Below we will sample this normal distribution for a fixed number of times, starting with a mean of 0 and a $\sigma=10$ (but you can set these to whatever you want!)

Note that below in the `plt.hist()` function we have the keyword `density=True`. This *normalizes* the distribution so that the integral is 1. In other words, it turns a binned number count (regular histogram) into a *probability distribution* so that we can compare it to a Normal (Guassian) distribution. It does this by dividing each individual bin number count by the total number of samples (`N_sample`) and the size of the given bin range.

In a lot of science, normalizing histograms like this is very useful because it makes the values more generally meaningful, rather than dependent on the number of samples you have.
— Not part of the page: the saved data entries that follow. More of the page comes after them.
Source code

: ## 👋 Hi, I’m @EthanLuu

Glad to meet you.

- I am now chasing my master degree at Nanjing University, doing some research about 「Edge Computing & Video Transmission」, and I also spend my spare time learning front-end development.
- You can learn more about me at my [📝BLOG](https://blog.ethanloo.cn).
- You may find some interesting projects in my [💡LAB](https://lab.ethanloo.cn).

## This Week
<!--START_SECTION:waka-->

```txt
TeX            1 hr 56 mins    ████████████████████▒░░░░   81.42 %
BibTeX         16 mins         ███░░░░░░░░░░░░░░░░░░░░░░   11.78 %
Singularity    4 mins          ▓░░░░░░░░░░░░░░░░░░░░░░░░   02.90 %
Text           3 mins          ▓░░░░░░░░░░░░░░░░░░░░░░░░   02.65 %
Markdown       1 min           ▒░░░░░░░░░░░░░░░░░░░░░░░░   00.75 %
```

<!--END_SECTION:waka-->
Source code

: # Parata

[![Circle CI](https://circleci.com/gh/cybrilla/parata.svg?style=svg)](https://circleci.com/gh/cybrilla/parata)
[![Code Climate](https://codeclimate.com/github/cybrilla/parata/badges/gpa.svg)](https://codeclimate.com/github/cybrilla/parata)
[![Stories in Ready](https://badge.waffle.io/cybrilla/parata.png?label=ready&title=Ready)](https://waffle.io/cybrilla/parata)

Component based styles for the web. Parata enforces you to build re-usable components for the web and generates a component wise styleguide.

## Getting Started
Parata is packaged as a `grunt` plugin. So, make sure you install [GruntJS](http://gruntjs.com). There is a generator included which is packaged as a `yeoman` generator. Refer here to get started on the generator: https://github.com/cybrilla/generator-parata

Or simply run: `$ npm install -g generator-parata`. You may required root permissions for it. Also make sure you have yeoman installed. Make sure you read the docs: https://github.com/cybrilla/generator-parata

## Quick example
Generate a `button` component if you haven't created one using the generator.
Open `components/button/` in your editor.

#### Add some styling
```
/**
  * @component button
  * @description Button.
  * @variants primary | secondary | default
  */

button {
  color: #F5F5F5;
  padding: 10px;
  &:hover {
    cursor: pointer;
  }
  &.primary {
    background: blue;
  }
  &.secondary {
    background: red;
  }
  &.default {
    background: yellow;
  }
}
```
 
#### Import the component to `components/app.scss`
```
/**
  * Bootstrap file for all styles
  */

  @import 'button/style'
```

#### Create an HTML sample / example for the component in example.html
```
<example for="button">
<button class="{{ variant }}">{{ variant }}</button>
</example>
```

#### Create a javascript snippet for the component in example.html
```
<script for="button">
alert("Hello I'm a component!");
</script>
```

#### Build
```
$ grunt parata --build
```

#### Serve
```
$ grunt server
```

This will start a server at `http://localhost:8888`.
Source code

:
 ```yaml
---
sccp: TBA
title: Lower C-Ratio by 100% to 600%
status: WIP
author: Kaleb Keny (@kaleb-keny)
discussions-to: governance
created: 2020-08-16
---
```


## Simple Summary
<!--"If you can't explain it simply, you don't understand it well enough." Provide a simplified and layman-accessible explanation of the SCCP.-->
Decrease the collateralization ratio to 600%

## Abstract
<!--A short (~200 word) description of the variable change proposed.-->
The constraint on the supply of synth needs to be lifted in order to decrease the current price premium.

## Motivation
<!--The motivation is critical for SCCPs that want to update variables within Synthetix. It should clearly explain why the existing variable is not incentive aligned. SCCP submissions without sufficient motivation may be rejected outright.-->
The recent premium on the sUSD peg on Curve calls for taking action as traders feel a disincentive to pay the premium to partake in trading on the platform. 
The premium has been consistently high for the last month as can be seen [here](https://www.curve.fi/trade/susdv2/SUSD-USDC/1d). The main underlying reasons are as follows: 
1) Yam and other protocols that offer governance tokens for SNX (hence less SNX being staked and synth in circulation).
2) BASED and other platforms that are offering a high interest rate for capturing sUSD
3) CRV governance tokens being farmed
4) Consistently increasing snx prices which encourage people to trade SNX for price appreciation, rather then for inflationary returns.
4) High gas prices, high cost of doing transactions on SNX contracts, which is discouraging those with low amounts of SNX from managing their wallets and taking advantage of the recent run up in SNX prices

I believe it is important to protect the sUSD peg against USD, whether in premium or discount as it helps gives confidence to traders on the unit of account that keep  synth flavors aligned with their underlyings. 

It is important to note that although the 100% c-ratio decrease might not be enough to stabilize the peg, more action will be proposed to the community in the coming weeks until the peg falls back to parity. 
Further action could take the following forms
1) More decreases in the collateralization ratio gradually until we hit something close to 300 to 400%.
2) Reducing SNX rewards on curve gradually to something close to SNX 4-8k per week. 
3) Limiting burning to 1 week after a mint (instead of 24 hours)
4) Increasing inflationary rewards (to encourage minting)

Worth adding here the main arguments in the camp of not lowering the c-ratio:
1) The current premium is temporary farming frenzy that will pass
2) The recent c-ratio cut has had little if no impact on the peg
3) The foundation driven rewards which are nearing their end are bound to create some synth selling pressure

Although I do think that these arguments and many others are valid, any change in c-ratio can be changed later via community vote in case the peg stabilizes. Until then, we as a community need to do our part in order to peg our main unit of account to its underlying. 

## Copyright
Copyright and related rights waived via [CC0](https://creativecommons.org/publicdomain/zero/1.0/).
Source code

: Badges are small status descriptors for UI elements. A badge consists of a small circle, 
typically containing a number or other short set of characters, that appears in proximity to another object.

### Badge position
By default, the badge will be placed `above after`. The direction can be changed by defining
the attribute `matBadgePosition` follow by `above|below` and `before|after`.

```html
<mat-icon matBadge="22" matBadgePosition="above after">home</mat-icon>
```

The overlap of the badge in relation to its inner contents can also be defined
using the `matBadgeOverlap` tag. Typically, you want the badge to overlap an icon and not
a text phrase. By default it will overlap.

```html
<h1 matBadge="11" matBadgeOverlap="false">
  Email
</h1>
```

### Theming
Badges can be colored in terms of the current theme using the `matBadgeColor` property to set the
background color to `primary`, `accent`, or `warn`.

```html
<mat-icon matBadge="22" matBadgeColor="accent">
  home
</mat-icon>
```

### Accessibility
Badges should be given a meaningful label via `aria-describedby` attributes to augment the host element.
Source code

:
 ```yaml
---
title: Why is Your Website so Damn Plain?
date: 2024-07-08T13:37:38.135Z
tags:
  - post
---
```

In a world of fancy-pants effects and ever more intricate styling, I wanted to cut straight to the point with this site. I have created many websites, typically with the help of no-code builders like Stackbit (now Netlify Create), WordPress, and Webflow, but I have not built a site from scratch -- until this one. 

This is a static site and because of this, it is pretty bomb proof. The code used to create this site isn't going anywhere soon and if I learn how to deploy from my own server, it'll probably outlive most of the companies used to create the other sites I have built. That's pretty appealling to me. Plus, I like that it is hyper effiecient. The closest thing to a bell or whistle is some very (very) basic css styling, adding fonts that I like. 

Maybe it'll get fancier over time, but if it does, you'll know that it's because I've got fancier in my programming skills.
The important thing isn't the raw number of counts, but relative difference between counts at different values. By normalizing like this, one could compare different distributions that have different sample numbers.

In [None]:
N_sample = 100
sigma=30
mean=30

rand_normal  = np.random.normal(loc=mean, size=N_sample, scale=sigma)

plt.hist(rand_normal, bins=20, density=True)
plt.plot(np.linspace(mean-(5*sigma),mean+(5*sigma),1000), 
         gaussian(np.linspace(mean-(5*sigma),mean+(5*sigma),1000), sigma=sigma, mean=mean))

Try the above for different means and sigmas and see what it looks like. It actually doesn't look great does it?

One thing to consider is that the standard deviation ($\sigma$) has an actual meaning when it comes to probabilities. One standard deviation on either side of the mean (i.e. the range $(\mu-\sigma, \mu+\sigma)$ has a probability of about 0.68 (or 68\%). 

Let's see what it is for our distribution. Note that I use the function `np.abs()` which takes the absolute value, rather than writing the range like I did above. It is just shorter!

In [None]:
len(rand_normal[(np.abs(rand_normal-mean)<sigma)])/N_sample

Now, this is random, so I don't know exactly what you'll get. But if you try it a few times with `N_sample =100` you'll get some variation of this fraction. 

**Now, try to increase `N_sample` to values like 1000 and 10000. What happens to your plot and to your fraction of numbers within one standard deviation?**

If one sigma means 67% likelihood, what happens if we go out to $2\sigma$?

In [None]:
len(rand_normal[(np.abs(rand_normal-mean)<2*sigma)])/N_sample

And now $3\sigma$?

In [None]:
len(rand_normal[(np.abs(rand_normal-mean)<3*sigma)])/N_sample

You should see that $2\sigma$ encompasses roughly 95.5\% of the points and $3\sigma$ about 99.7\%. When you are thinking of your data and the meaning behind your error bars, keep this in mind. Usually errors are expressed in terms of $\sigma$. So "one-sigma", or the area encompassed by an error bar, represents a likelihood of about 67% that the "true" answer is within that range. and $3\sigma$ is 99\%. So, it isn't wild to think a number might lie outside of the one-sigma region... but three-sigma? Now there should only be about a 3 in 1000 chance that the truth lies outside of this region.

# Counting Errors

Counting Error/Shot Noise/Poisson Noise is how to (approximately) quantify the uncertainty in sampling the true likelihood of an event. Given a true underlying probabiliy of an event occuring, you might expect to see the event happen $M$ times out of $K$ tries. This quantifies the likelihood of instead detecting $N$ events.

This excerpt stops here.